The largest and most complex aspect of Business Intelligence (BI) is the data warehouse. In this context, the data warehouse is the repository of data generally fed from many sources to keep historical perspectives of an entity’s data. It is a behemoth that is generally expensive, slow to build, complicated in structure and difficult to maintain. How necessary is it? Does a company need the actual, physical data warehouse to have a successful and sustainable business intelligence (BI) program?

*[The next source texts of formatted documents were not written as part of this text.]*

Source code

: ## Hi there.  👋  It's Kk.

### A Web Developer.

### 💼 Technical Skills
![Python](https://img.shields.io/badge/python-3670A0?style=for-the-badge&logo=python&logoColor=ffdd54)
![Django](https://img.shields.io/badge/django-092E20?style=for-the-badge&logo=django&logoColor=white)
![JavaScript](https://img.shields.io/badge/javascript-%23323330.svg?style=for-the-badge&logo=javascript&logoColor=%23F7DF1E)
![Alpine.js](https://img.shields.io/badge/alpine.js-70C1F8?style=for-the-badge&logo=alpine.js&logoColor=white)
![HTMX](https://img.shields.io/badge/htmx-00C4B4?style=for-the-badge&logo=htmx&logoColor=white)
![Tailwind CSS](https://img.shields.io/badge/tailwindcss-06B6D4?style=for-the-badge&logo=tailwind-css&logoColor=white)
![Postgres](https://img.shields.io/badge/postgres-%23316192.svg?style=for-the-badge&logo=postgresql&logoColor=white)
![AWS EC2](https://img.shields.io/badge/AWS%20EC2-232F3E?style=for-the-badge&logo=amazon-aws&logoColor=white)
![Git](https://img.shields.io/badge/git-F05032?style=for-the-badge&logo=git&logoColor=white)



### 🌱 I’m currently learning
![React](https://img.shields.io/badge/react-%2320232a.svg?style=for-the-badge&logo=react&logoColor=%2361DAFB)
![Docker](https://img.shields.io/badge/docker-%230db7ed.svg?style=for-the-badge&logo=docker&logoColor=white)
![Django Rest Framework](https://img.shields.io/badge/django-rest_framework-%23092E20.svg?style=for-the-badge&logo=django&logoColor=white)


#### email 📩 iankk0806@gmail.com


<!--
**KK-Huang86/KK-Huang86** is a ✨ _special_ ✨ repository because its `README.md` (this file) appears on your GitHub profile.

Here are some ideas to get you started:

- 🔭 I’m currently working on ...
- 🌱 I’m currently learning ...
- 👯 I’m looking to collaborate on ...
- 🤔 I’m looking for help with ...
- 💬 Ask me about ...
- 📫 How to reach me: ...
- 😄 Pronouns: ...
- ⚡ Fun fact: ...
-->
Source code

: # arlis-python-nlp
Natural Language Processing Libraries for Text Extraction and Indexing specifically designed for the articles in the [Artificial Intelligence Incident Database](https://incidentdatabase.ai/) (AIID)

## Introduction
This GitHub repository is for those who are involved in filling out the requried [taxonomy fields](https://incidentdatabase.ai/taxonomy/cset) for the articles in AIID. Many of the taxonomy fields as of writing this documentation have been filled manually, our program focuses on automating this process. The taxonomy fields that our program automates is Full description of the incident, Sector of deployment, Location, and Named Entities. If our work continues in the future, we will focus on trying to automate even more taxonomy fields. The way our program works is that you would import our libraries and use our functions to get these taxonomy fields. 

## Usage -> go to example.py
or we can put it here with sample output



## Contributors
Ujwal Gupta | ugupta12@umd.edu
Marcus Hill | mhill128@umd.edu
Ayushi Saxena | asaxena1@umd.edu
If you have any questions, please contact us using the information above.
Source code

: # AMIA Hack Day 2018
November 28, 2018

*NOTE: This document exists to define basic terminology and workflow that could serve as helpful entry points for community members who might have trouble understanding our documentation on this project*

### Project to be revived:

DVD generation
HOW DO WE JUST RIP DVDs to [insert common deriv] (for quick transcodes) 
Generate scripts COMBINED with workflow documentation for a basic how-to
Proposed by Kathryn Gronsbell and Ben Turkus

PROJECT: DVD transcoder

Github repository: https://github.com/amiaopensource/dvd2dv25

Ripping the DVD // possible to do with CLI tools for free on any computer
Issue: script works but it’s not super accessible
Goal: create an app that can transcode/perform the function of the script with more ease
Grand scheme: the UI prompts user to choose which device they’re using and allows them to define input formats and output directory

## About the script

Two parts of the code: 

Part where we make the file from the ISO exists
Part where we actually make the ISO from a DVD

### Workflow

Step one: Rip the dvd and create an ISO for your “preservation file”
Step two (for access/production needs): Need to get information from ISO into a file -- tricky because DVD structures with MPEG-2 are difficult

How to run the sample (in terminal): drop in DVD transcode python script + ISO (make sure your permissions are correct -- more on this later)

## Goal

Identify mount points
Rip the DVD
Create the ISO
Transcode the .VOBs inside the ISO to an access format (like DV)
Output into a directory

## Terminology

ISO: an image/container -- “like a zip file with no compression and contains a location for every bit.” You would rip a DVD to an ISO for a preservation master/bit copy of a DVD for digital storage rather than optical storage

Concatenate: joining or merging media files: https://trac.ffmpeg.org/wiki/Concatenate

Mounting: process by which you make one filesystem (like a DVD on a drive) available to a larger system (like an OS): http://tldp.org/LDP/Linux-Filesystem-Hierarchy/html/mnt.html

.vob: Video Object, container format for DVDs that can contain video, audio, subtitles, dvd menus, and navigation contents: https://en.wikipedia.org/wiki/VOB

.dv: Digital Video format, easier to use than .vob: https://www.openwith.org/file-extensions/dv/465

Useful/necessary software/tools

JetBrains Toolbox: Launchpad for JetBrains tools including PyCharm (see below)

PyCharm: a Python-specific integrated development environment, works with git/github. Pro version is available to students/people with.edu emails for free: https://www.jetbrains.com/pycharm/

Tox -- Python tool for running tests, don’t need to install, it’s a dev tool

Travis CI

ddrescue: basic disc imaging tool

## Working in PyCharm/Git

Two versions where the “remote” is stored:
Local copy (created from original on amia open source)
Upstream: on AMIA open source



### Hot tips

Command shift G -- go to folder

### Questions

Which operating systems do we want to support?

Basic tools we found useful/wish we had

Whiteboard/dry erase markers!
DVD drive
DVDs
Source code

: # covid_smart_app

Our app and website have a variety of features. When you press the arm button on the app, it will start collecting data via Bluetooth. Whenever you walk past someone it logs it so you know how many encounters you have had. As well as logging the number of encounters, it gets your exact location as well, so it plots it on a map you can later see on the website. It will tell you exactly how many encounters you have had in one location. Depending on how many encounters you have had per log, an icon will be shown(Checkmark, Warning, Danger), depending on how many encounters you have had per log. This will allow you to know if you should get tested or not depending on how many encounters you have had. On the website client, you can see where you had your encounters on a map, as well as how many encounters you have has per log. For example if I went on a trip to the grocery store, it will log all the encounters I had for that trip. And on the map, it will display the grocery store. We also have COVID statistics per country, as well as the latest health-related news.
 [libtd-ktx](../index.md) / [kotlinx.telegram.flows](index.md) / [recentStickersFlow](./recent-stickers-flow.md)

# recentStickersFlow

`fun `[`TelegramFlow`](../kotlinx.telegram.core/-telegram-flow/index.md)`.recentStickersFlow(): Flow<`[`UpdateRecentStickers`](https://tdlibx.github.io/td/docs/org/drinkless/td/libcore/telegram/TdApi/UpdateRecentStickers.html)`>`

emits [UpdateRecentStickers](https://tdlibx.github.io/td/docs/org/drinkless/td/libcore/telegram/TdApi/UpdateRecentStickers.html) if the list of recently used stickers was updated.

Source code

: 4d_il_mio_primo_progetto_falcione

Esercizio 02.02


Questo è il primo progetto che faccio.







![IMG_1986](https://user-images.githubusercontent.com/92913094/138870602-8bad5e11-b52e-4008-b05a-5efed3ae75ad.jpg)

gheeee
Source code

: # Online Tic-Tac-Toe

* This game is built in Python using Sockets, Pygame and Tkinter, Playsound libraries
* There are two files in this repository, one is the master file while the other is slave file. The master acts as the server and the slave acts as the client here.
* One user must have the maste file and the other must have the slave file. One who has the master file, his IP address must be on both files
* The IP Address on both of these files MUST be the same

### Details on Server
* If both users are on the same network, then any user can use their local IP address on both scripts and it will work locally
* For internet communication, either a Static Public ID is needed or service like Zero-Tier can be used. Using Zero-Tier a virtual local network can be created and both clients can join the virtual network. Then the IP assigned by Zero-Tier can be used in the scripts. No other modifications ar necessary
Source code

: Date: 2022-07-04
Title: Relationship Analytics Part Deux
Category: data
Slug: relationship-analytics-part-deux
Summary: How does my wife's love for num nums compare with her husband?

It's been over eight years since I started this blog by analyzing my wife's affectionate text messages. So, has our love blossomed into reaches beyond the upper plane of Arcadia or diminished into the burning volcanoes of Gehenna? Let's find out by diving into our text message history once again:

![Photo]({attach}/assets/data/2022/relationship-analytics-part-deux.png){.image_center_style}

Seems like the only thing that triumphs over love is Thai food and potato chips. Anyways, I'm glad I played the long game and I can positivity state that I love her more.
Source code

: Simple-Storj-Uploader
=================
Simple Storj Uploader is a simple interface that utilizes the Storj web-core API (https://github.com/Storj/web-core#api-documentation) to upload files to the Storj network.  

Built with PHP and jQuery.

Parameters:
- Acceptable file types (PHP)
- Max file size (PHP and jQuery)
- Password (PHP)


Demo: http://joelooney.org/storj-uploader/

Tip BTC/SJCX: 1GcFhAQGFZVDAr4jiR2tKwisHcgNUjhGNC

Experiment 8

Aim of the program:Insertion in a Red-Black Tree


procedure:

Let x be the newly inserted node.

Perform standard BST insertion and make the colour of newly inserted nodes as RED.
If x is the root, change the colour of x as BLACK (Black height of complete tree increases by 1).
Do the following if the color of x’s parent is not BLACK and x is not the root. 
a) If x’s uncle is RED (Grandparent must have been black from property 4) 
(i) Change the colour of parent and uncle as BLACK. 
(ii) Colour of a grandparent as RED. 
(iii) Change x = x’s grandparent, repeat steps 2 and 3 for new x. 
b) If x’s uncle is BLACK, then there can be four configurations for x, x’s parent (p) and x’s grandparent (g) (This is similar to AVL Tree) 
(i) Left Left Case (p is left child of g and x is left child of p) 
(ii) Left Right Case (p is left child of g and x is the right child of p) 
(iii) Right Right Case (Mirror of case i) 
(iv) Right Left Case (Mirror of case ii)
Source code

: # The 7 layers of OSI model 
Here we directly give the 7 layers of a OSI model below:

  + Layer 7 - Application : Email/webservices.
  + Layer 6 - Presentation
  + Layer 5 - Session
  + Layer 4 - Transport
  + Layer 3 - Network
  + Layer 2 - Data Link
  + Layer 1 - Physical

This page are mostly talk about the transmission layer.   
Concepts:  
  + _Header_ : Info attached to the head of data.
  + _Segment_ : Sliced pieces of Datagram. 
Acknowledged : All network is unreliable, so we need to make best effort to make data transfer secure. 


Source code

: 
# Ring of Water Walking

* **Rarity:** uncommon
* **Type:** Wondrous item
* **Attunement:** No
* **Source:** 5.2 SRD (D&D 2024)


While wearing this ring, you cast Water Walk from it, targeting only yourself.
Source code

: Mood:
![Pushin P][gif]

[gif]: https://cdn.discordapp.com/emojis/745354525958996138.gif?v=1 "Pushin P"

There are many design methodologies that take these issues into consideration. There are advantages and disadvantages to both traditional (and non-traditional) methodologies which I do not cover in this post. My goal is to bring up points of view of why and when a data warehouse may or may not be used. What I would like to cover is:
- The Corporate Information Factory (CIF), based on the Inmon approach
- The Kimball Style of data warehousing
- BI using no data warehouse at all
Corporate Information Factory
The Corporate Information Factory methodology, in a nutshell, says there is no way of getting around this inevitable fact of the need for a data warehouse. In order to have a successful and sustainable BI program, a data warehouse is needed. Not only is it needed, it needs to be completely designed, built and populated prior to any further analysis or BI work can be done. This is due to the nature of how business concepts are intertwined within each other necessitating the big picture view. This style also views the architecture process more from the IT/data perspective compared to the business need point of view.
The Kimball methodology of data warehouse design is not as structured and regimented as the Corporate Information Factory. The Kimball data warehouse is the sum of its parts; meaning one area of the business could be designed, developed and deployed providing BI insight while other aspects of the business have not been discussed. This concept will speed the development of the data warehouse compared to the CIF, but the underlying data warehouse can become much more complex as more and more is added to it along with the possibility of rework. This style views the architecture process from the business needs point of view compared to the IT/data perspective.
No Data Warehouse?
What about not using a data warehouse? In the new age of Data as a Service (DaaS), Master Data Management along with Service Oriented Architecture (SOA), why re-store data from disparate systems? Why not store the metadata of where the data is found and attach the business logic to the SOA call? This can be a very powerful way to gain insight into data. The idea that the development of a data warehouse can be done without the data warehouse. There are already tools that will do this. One of them is Qlikview from Qliktech. The basic premise behind this tool is to allow the user to develop the Transform and Load aspects of ETL (Extract Transform and Load) in memory to delivery very quick analytics in a solid visual manner. This tool is not a methodology, but SOA could be used in a larger context with the same principles. This style views the architecture process as something the business could do, but IT does not have to do.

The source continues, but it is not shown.